WB_F result bug

Discussions about the WinBoard protocol. Here you can also report bugs and request new features.

Moderators: hgm, Andres Valverde

WB_F result bug

Postby Guenther Simon » 16 May 2009, 21:31

Hello HG,

IMO the described problem with Numpty in the thread linked below also shows an unwanted behaviour
in WB_F, respectively a bug in the given result.

http://www.open-aurec.com/wbforum/viewtopic.php?f=2&t=50132

Guenther
User avatar
Guenther Simon
 
Posts: 794
Joined: 26 Sep 2004, 19:49
Location: Regensburg, Germany

Re: WB_F result bug

Postby H.G.Muller » 17 May 2009, 07:29

Well, we should discuss this. From the fact that this message exists it should be obvious that WB exactly knows what is going on, and that ruling a draw in this situation was the intended behavior.

My reasoning was this: There are several weak engines that fail to print RESULT commands, and just exit when they wantto end the gae for reasons of checkmate, repetition or 50-move draw. Forfeiting engines only for non-compliancy seems a bit harsh. When I am testing an engine I am developing against such a non-compliant engine, the validity of the testing is very much disrupted by such forfeits.

So my policy is to forfeit engines only in case of absolute necessity. If they send a false RESULT or illegal-move claim, I can do little else then forfeit them, as most engines stop after such a claim, and it would be a waste of time to wait them out. (Not to speak of the disaster when autoCallFlag is off...). But if the problem is merely that they omit the RESULT claim, and WinBoard can deduce the result, it uses that result, rather than forfeiting them. This is in general much less disruptive for testing when the score for the opponent matters; handing free points to an engine that should have lost or drawn on its own merits has a very distorting effect on rating lists. It would basically make the non-compliant engine useless for testing, and stable engines in the Elo range where this is common are very hard to find already, and usually completely deterministic, and often not able to handle an external book, so you need many.

Usually it is the quality of the Chess the engine (and its opponent!) produces, not its compliancy with protocol, which one is interested in. The situation is flagged by a unique REASON message, and those mainly interested in compliancy can always scan the PGN for this message, and thake the appropriate action.

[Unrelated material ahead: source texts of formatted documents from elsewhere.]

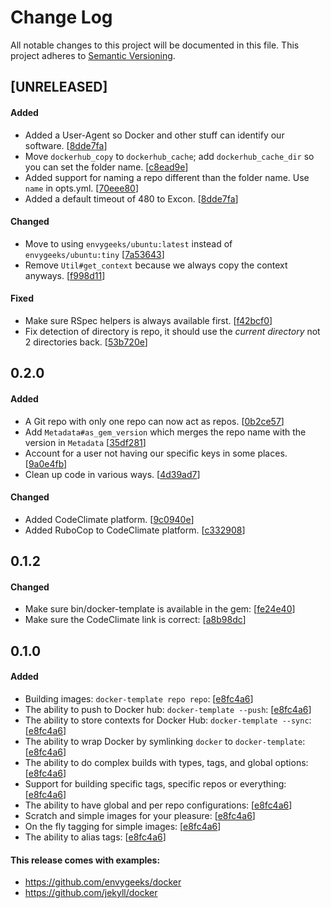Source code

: # Change Log

All notable changes to this project will be documented in this file. This
project adheres to [Semantic Versioning](http://semver.org/).

## [UNRELEASED]
#### Added
- Added a User-Agent so Docker and other stuff can identify our software. [[8dde7fa][8dde7fa]]
- Move `dockerhub_copy` to `dockerhub_cache`; add `dockerhub_cache_dir` so you can set the folder name. [[c8ead9e][c8ead9e]]
- Added support for naming a repo different than the folder name.  Use `name` in opts.yml. [[70eee80][70eee80]]
- Added a default timeout of 480 to Excon. [[8dde7fa][8dde7fa]]

#### Changed
- Move to using `envygeeks/ubuntu:latest` instead of `envygeeks/ubuntu:tiny` [[7a53643][7a53643]]
- Remove `Util#get_context` because we always copy the context anyways. [[f998d11][f998d11]]

#### Fixed
- Make sure RSpec helpers is always available first. [[f42bcf0][f42bcf0]]
- Fix detection of directory is repo, it should use the *current directory* not 2 directories back. [[53b720e][53b720e]]

## 0.2.0
#### Added
- A Git repo with only one repo can now act as repos. [[0b2ce57][0b2ce57]]
- Add `Metadata#as_gem_version` which merges the repo name with the version in `Metadata` [[35df281][35df281]]
- Account for a user not having our specific keys in some places. [[9a0e4fb][9a0e4fb]]
- Clean up code in various ways. [[4d39ad7][4d39ad7]]

#### Changed
- Added CodeClimate platform. [[9c0940e][9c0940e]]
- Added RuboCop to CodeClimate platform. [[c332908][c332908]]

## 0.1.2
#### Changed
- Make sure bin/docker-template is available in the gem: [[fe24e40][fe24e40]]
- Make sure the CodeClimate link is correct: [[a8b98dc][a8b98dc]]

## 0.1.0
#### Added
- Building images: `docker-template repo repo`: [[e8fc4a6][e8fc4a6]]
- The ability to push to Docker hub: `docker-template --push`: [[e8fc4a6][e8fc4a6]]
- The ability to store contexts for Docker Hub: `docker-template --sync`: [[e8fc4a6][e8fc4a6]]
- The ability to wrap Docker by symlinking `docker` to `docker-template`: [[e8fc4a6][e8fc4a6]]
- The ability to do complex builds with types, tags, and global options: [[e8fc4a6][e8fc4a6]]
- Support for building specific tags, specific repos or everything: [[e8fc4a6][e8fc4a6]]
- The ability to have global and per repo configurations: [[e8fc4a6][e8fc4a6]]
- Scratch and simple images for your pleasure: [[e8fc4a6][e8fc4a6]]
- On the fly tagging for simple images: [[e8fc4a6][e8fc4a6]]
- The ability to alias tags: [[e8fc4a6][e8fc4a6]]

#### This release comes with examples:
- https://github.com/envygeeks/docker
- https://github.com/jekyll/docker

[e8fc4a6]: https://github.com/envygeeks/docker-template/commit/e8fc4a6524998d208cf595cf8c64465863548991
[fe24e40]: https://github.com/envygeeks/docker-template/commit/fe24e4062917868d8ea589c490cd5c9b0bf057a2
[a8b98dc]: https://github.com/envygeeks/docker-template/commit/a8b98dc9400d01573f9e333bb0877aa97cb7cf92
[c332908]: https://github.com/envygeeks/docker-template/commit/c3329088c639e5b9469e9ba45048f5123eedac84
[9c0940e]: https://github.com/envygeeks/docker-template/commit/9c0940e4b6db565ed63a669b8104ce907dd9e78c
[0b2ce57]: https://github.com/envygeeks/docker-template/commit/0b2ce5723d04112ba389831770c6ecd3e7f2dbce
[35df281]: https://github.com/envygeeks/docker-template/commit/35df281accd797afca1d6aafc6b82409d179dd01
[4d39ad7]: https://github.com/envygeeks/docker-template/commit/4d39ad7d95cde33aaf8f01178dbe73a9f1f14e73
[9a0e4fb]: https://github.com/envygeeks/docker-template/commit/9a0e4fb79405966f0fae288d6c9e7f38a80d764a
[53b720e]: https://github.com/envygeeks/docker-template/commit/53b720e1c6e8af6db65e6af7e5c59c86e2bd1d66
[8dde7fa]: https://github.com/envygeeks/docker-template/commit/8dde7fa9fd0867abf6602b87c28ff261adc2d06b
[70eee80]: https://github.com/envygeeks/docker-template/commit/70eee80907daec1a8b45207e3029b95c042204e6
[c8ead9e]: https://github.com/envygeeks/docker-template/commit/c8ead9e365e7dfc98555b1dedd7a5330790aec0c
[f42bcf0]: https://github.com/envygeeks/docker-template/commit/f42bcf097b03ccaf8f00dd09beb63c5bd84f1c93
[7a53643]: https://github.com/envygeeks/docker-template/commit/7a536431264dd726e087c860a05d0fdedb6a7410
[f998d11]: https://github.com/envygeeks/docker-template/commit/f998d11287365b236ef1f31634cc2661b529ba9f

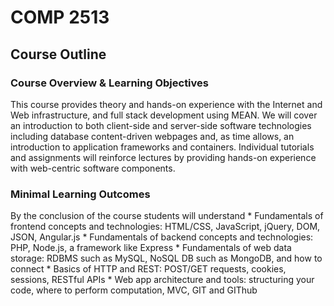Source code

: # COMP 2513

## Course Outline

### Course Overview & Learning Objectives
This course provides theory and hands-on experience with the Internet and Web infrastructure, and full stack development using MEAN. We will cover an introduction to both client-side and server-side software technologies including database content-driven webpages and, as time allows, an introduction to application frameworks and containers. Individual tutorials and assignments will reinforce lectures by providing hands-on experience with web-centric software components.

### Minimal Learning Outcomes
By the conclusion of the course students will understand
    * Fundamentals of frontend concepts and technologies: HTML/CSS, JavaScript, jQuery, DOM, JSON, Angular.js 
    * Fundamentals of backend concepts and technologies: PHP, Node.js, a framework like Express 
    * Fundamentals of web data storage: RDBMS such as MySQL, NoSQL DB such as MongoDB, and how to connect 
    * Basics of HTTP and REST: POST/GET requests, cookies, sessions, RESTful APIs 
    * Web app architecture and tools: structuring your code, where to perform computation, MVC, GIT and GIThub

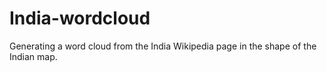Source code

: # India-wordcloud
Generating a word cloud from the India Wikipedia page in the shape of the Indian map.
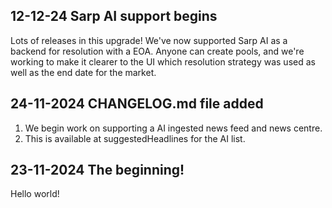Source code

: 
## 12-12-24 Sarp AI support begins

Lots of releases in this upgrade! We've now supported Sarp AI as a backend for resolution
with a EOA. Anyone can create pools, and we're working to make it clearer to the UI which
resolution strategy was used as well as the end date for the market.

## 24-11-2024 CHANGELOG.md file added

1. We begin work on supporting a AI ingested news feed and news centre.
2. This is available at suggestedHeadlines for the AI list.

## 23-11-2024 The beginning!

Hello world!

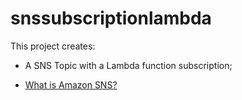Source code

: # snssubscriptionlambda

This project creates:
- A SNS Topic with a Lambda function subscription;

- [What is Amazon SNS?][1]

[1]: https://docs.aws.amazon.com/sns/latest/dg/welcome.html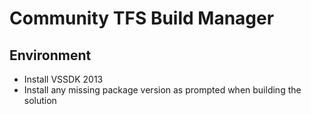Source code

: # Community TFS Build Manager

## Environment
* Install VSSDK 2013
* Install any missing package version as prompted when building the solution
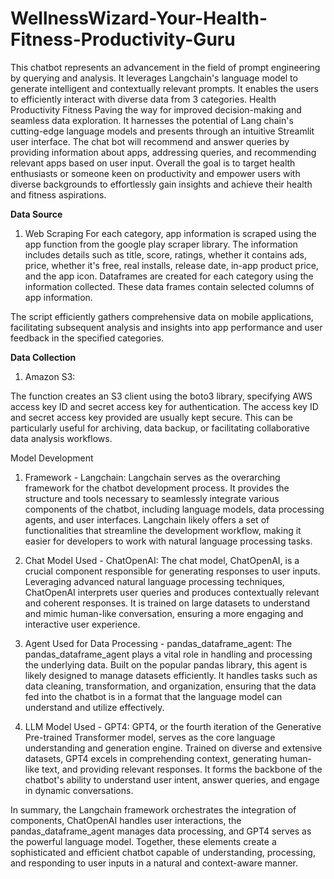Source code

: # WellnessWizard-Your-Health-Fitness-Productivity-Guru

This chatbot represents an advancement in the field of prompt engineering by querying and analysis. It leverages Langchain's language model to generate intelligent and contextually relevant prompts. It enables the users to efficiently interact with diverse data from 3 categories.
 Health
 Productivity
 Fitness
Paving the way for improved decision-making and seamless data exploration. It harnesses the potential of Lang chain's cutting-edge language models and presents through an intuitive Streamlit user interface. The chat bot will recommend and answer queries by providing information about apps, addressing queries, and recommending relevant apps based on user input.
Overall the goal is to target health enthusiasts or someone keen on productivity and empower users with diverse backgrounds to effortlessly gain insights and achieve their health and fitness aspirations.


**Data Source** 
1. Web Scraping
For each category, app information is scraped using the app function from the google play scraper library. The information includes details such as title, score, ratings, whether it contains ads, price, whether it's free, real installs, release date, in-app product price, and the app icon.
Dataframes are created for each category using the information collected. These data frames contain selected columns of app information.

The script efficiently gathers comprehensive data on mobile applications, facilitating subsequent analysis and insights into app performance and user feedback in the specified categories.

**Data Collection**
1. Amazon S3:

The function creates an S3 client using the boto3 library, specifying AWS access key ID and secret access key for authentication. The access key ID and secret access key provided are usually kept secure. This can be particularly useful for archiving, data backup, or facilitating collaborative data analysis workflows.

Model Development

1. Framework - Langchain:
 Langchain serves as the overarching framework for the chatbot development process. It provides the structure and tools necessary to seamlessly integrate various components of the chatbot, including language models, data processing agents, and user interfaces. Langchain likely offers a set of functionalities that streamline the development workflow, making it easier for developers to work with natural language processing tasks.

2. Chat Model Used - ChatOpenAI:
 The chat model, ChatOpenAI, is a crucial component responsible for generating responses to user inputs. Leveraging advanced natural language processing techniques, ChatOpenAI interprets user queries and produces contextually relevant and coherent responses. It is trained on large datasets to understand and mimic human-like conversation, ensuring a more engaging and interactive user experience.

3. Agent Used for Data Processing - pandas_dataframe_agent:
 The pandas_dataframe_agent plays a vital role in handling and processing the underlying data. Built on the popular pandas library, this agent is likely designed to manage datasets efficiently. It handles tasks such as data cleaning, transformation, and organization, ensuring that the data fed into the chatbot is in a format that the language model can understand and utilize effectively.

4. LLM Model Used - GPT4:
GPT4, or the fourth iteration of the Generative Pre-trained Transformer model, serves as the core language understanding and generation engine. Trained on diverse and extensive datasets, GPT4 excels in comprehending context, generating human-like text, and providing relevant responses. It forms the backbone of the chatbot's ability to understand user intent, answer queries, and engage in dynamic conversations.

In summary, the Langchain framework orchestrates the integration of components, ChatOpenAI handles user interactions, the pandas_dataframe_agent manages data processing, and GPT4 serves as the powerful language model. Together, these elements create a sophisticated and efficient chatbot capable of understanding, processing, and responding to user inputs in a natural and context-aware manner.


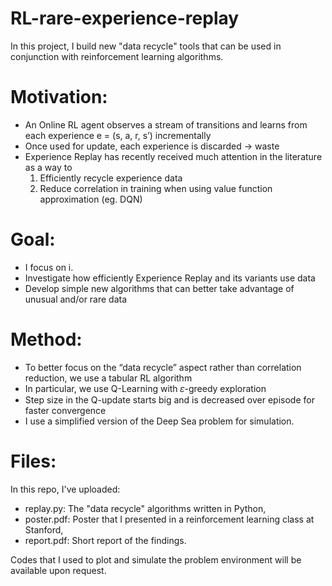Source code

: # RL-rare-experience-replay

In this project, I build new "data recycle" tools that can be used in conjunction with reinforcement learning algorithms.

# Motivation:
* An Online RL agent observes a stream of transitions and learns from each experience e = (s, a, r, s’) incrementally
* Once used for update, each experience is discarded → waste
* Experience Replay has recently received much attention in the literature as a way to 
	1) Efficiently recycle experience data
	2) Reduce correlation in training when using value function approximation (eg. DQN)

# Goal:
* I focus on i.
* Investigate how efficiently Experience Replay and its variants use data
* Develop simple new algorithms that can better take advantage of unusual and/or rare data

# Method:
* To better focus on the “data recycle” aspect rather than correlation reduction, we use a tabular RL algorithm
* In particular, we use Q-Learning with 𝜀-greedy exploration
* Step size in the Q-update starts big and is decreased over episode for faster convergence
* I use a simplified version of the Deep Sea problem for simulation.

# Files:
In this repo, I've uploaded:
* replay.py: The "data recycle" algorithms written in Python,
* poster.pdf: Poster that I presented in a reinforcement learning class at Stanford,
* report.pdf: Short report of the findings.

Codes that I used to plot and simulate the problem environment will be available upon request.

The default result now at least does not contaminate the result of the opponent.

Note that the fact that you instruct WB to adjudicate after 6 repetitions does in no way void the right of the engine to claim after 3 reptitions.
User avatar
H.G.Muller
 
Posts: 3453
Joined: 16 Nov 2005, 12:02
Location: Diemen, NL

Re: WB_F result bug

Postby Guenther Simon » 17 May 2009, 09:29

H.G.Muller wrote:Well, we should discuss this. From the fact that this message exists it should be obvious that WB exactly knows what is going on, and that ruling a draw in this situation was the intended behavior.

My reasoning was this: There are several weak engines that fail to print RESULT commands, and just exit when they wantto end the gae for reasons of checkmate, repetition or 50-move draw. Forfeiting engines only for non-compliancy seems a bit harsh. When I am testing an engine I am developing against such a non-compliant engine, the validity of the testing is very much disrupted by such forfeits.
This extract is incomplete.